Steven S. Volk
It’s been a while. Some months have passed since I last posted to “After Class.” To those who have written wondering whether I’ve been stricken with COVID, fallen into a ditch, or just tired of writing: thanks for your concern. I’m fine, and actually have spent these last many months writing a book with my colleague, Beth Benedix of DePauw University. The Post-Pandemic Liberal Arts College: A Manifesto for Reinvention (Belt Publications) came out at the end of September. The book reaffirms our intense pride at having taught a (combined) half century in liberal arts colleges and seen generations of our students, regardless of their myriad career paths, remain engaged with their communities and devoted to what in Hebrew is called tikkun olam, repairing and making the world a better place. And, holy crap, is that ever needed now!
At the same time, we express our concern that, rather than taking advantage of their small size and residential nature, our colleges are replicating the departmental structures characteristic of much larger universities and holding fast to traditional pedagogies and curricula that do not adequately prepare students for the world they will enter.

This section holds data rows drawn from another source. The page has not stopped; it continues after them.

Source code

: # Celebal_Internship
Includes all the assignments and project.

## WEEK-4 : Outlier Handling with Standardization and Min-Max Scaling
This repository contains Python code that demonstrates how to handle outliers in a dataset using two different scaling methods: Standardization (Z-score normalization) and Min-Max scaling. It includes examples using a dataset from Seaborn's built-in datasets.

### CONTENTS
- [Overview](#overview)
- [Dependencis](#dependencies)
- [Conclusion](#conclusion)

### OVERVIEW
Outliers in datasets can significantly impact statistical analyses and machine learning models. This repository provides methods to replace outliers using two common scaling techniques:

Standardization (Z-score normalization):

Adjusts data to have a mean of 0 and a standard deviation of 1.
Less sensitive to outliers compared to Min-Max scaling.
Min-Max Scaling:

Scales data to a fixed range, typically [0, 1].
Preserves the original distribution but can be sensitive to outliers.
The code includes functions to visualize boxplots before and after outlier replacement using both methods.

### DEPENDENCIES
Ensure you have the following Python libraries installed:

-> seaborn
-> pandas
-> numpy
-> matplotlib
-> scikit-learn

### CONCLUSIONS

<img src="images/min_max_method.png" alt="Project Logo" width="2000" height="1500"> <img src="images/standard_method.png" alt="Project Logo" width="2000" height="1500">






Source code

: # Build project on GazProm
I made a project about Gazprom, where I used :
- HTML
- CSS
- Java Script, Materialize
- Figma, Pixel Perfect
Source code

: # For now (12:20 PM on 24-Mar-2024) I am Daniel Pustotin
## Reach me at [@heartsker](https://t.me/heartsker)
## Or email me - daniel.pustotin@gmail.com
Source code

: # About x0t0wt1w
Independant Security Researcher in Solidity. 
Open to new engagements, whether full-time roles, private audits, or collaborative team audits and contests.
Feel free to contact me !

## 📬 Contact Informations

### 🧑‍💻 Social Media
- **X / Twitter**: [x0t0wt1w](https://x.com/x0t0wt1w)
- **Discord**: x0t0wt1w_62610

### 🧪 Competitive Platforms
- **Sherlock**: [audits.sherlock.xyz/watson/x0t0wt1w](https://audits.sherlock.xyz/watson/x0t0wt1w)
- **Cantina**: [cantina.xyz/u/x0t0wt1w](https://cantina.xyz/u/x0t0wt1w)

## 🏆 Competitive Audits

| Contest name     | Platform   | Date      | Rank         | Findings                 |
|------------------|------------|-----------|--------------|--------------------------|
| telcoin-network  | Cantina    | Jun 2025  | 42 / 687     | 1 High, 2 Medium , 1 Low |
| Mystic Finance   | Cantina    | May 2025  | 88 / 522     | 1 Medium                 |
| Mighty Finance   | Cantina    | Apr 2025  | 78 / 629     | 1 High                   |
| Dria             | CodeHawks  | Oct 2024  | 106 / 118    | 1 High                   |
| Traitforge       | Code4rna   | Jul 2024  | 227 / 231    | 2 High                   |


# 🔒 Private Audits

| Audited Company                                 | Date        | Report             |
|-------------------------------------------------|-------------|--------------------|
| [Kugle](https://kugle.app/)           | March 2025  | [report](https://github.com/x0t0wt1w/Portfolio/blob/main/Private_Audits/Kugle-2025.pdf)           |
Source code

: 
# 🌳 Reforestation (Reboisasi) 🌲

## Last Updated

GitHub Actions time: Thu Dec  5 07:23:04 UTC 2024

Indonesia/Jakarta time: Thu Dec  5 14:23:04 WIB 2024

What is more, we have become increasingly frustrated by how these colleges, including our own, reproduce wider structures of economic exclusion and systemic racism. Although they are hardly alone in this, they have frequently become engines of inequality, using selectivity as a mask for elitism. Our “manifesto” suggests how, coming back from the COVID-19 pandemic, as we will, small liberal arts colleges should reimagine, reinvent, and redesign themselves to address these problems.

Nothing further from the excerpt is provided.